Exactly the lines from the first line of the records to the line holding "- 公司官网: [www.zmd.com.cn](www.zmd.com.cn)" should be duplicated, and nothing more; pictures stay out.

[Source texts of formatted documents]
▶

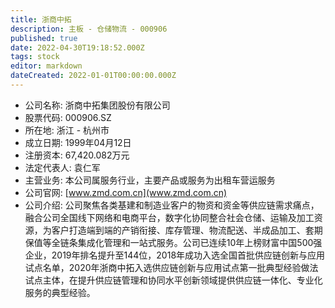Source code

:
 ```yaml
---
title: 浙商中拓
description: 主板 - 仓储物流 - 000906
published: true
date: 2022-04-30T19:18:52.000Z
tags: stock
editor: markdown
dateCreated: 2022-01-01T00:00:00.000Z
---
```


- 公司名称: 浙商中拓集团股份有限公司
- 股票代码: 000906.SZ
- 所在地: 浙江 - 杭州市
- 成立日期: 1999年04月12日
- 注册资本: 67,420.082万元
- 法定代表人: 袁仁军
- 主营业务: 本公司属服务行业，主要产品或服务为出租车营运服务
- 公司官网: [www.zmd.com.cn](www.zmd.com.cn)
- 公司介绍: 公司聚焦各类基建和制造业客户的物资和资金等供应链需求痛点，融合公司全国线下网络和电商平台，数字化协同整合社会仓储、运输及加工资源，为客户打造端到端的产销衔接、库存管理、物流配送、半成品加工、套期保值等全链条集成化管理和一站式服务。公司已连续10年上榜财富中国500强企业，2019年排名提升至144位，2018年成功入选全国首批供应链创新与应用试点名单，2020年浙商中拓入选供应链创新与应用试点第一批典型经验做法试点主体，在提升供应链管理和协同水平创新领域提供供应链一体化、专业化服务的典型经验。



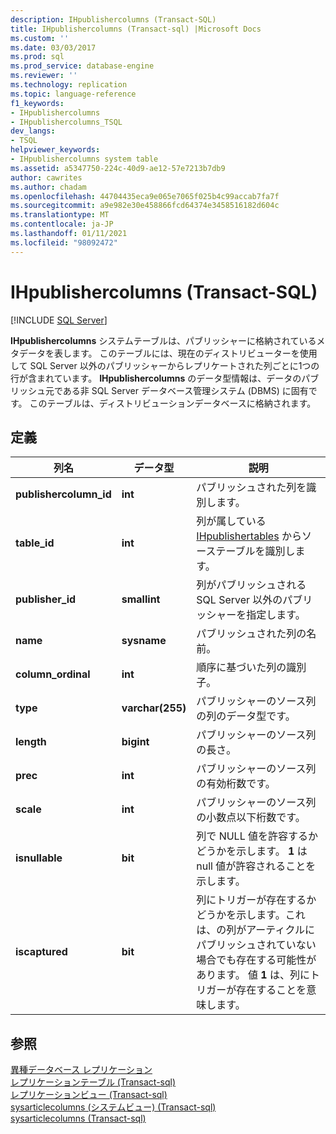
 ```yaml
---
description: IHpublishercolumns (Transact-SQL)
title: IHpublishercolumns (Transact-sql) |Microsoft Docs
ms.custom: ''
ms.date: 03/03/2017
ms.prod: sql
ms.prod_service: database-engine
ms.reviewer: ''
ms.technology: replication
ms.topic: language-reference
f1_keywords:
- IHpublishercolumns
- IHpublishercolumns_TSQL
dev_langs:
- TSQL
helpviewer_keywords:
- IHpublishercolumns system table
ms.assetid: a5347750-224c-40d9-ae12-57e7213b7db9
author: cawrites
ms.author: chadam
ms.openlocfilehash: 44704435eca9e065e7065f025b4c99accab7fa7f
ms.sourcegitcommit: a9e982e30e458866fcd64374e3458516182d604c
ms.translationtype: MT
ms.contentlocale: ja-JP
ms.lasthandoff: 01/11/2021
ms.locfileid: "98092472"
---
```

# <a name="ihpublishercolumns-transact-sql"></a>IHpublishercolumns (Transact-SQL)
[!INCLUDE [SQL Server](../../includes/applies-to-version/sqlserver.md)]

  **IHpublishercolumns** システムテーブルは、パブリッシャーに格納されているメタデータを表します。 このテーブルには、現在のディストリビューターを使用して SQL Server 以外のパブリッシャーからレプリケートされた列ごとに1つの行が含まれています。 **IHpublishercolumns** のデータ型情報は、データのパブリッシュ元である非 SQL Server データベース管理システム (DBMS) に固有です。 このテーブルは、ディストリビューションデータベースに格納されます。  
  
## <a name="definition"></a>定義  
  
|列名|データ型|説明|  
|-----------------|---------------|-----------------|  
|**publishercolumn_id**|**int**|パブリッシュされた列を識別します。|  
|**table_id**|**int**|列が属している [IHpublishertables](../../relational-databases/system-tables/ihpublishertables-transact-sql.md) からソーステーブルを識別します。|  
|**publisher_id**|**smallint**|列がパブリッシュされる SQL Server 以外のパブリッシャーを指定します。|  
|**name**|**sysname**|パブリッシュされた列の名前。|  
|**column_ordinal**|**int**|順序に基づいた列の識別子。|  
|**type**|**varchar(255)**|パブリッシャーのソース列の列のデータ型です。|  
|**length**|**bigint**|パブリッシャーのソース列の長さ。|  
|**prec**|**int**|パブリッシャーのソース列の有効桁数です。|  
|**scale**|**int**|パブリッシャーのソース列の小数点以下桁数です。|  
|**isnullable**|**bit**|列で NULL 値を許容するかどうかを示します。 **1** は null 値が許容されることを示します。|  
|**iscaptured**|**bit**|列にトリガーが存在するかどうかを示します。これは、の列がアーティクルにパブリッシュされていない場合でも存在する可能性があります。 値 **1** は、列にトリガーが存在することを意味します。|  
  
## <a name="see-also"></a>参照  
 [異種データベース レプリケーション](../../relational-databases/replication/non-sql/heterogeneous-database-replication.md)   
 [レプリケーションテーブル &#40;Transact-sql&#41;](../../relational-databases/system-tables/replication-tables-transact-sql.md)   
 [レプリケーションビュー &#40;Transact-sql&#41;](../../relational-databases/system-views/replication-views-transact-sql.md)   
 [sysarticlecolumns &#40;システムビュー&#41; &#40;Transact-sql&#41;](../../relational-databases/system-views/sysarticlecolumns-system-view-transact-sql.md)   
 [sysarticlecolumns &#40;Transact-sql&#41;](../../relational-databases/system-tables/sysarticlecolumns-transact-sql.md)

◀

* Answer to the problem
Source code

:
 ```yaml
---
title: 浙商中拓
description: 主板 - 仓储物流 - 000906
published: true
date: 2022-04-30T19:18:52.000Z
tags: stock
editor: markdown
dateCreated: 2022-01-01T00:00:00.000Z
---
```


- 公司名称: 浙商中拓集团股份有限公司
- 股票代码: 000906.SZ
- 所在地: 浙江 - 杭州市
- 成立日期: 1999年04月12日
- 注册资本: 67,420.082万元
- 法定代表人: 袁仁军
- 主营业务: 本公司属服务行业，主要产品或服务为出租车营运服务
- 公司官网: [www.zmd.com.cn](www.zmd.com.cn)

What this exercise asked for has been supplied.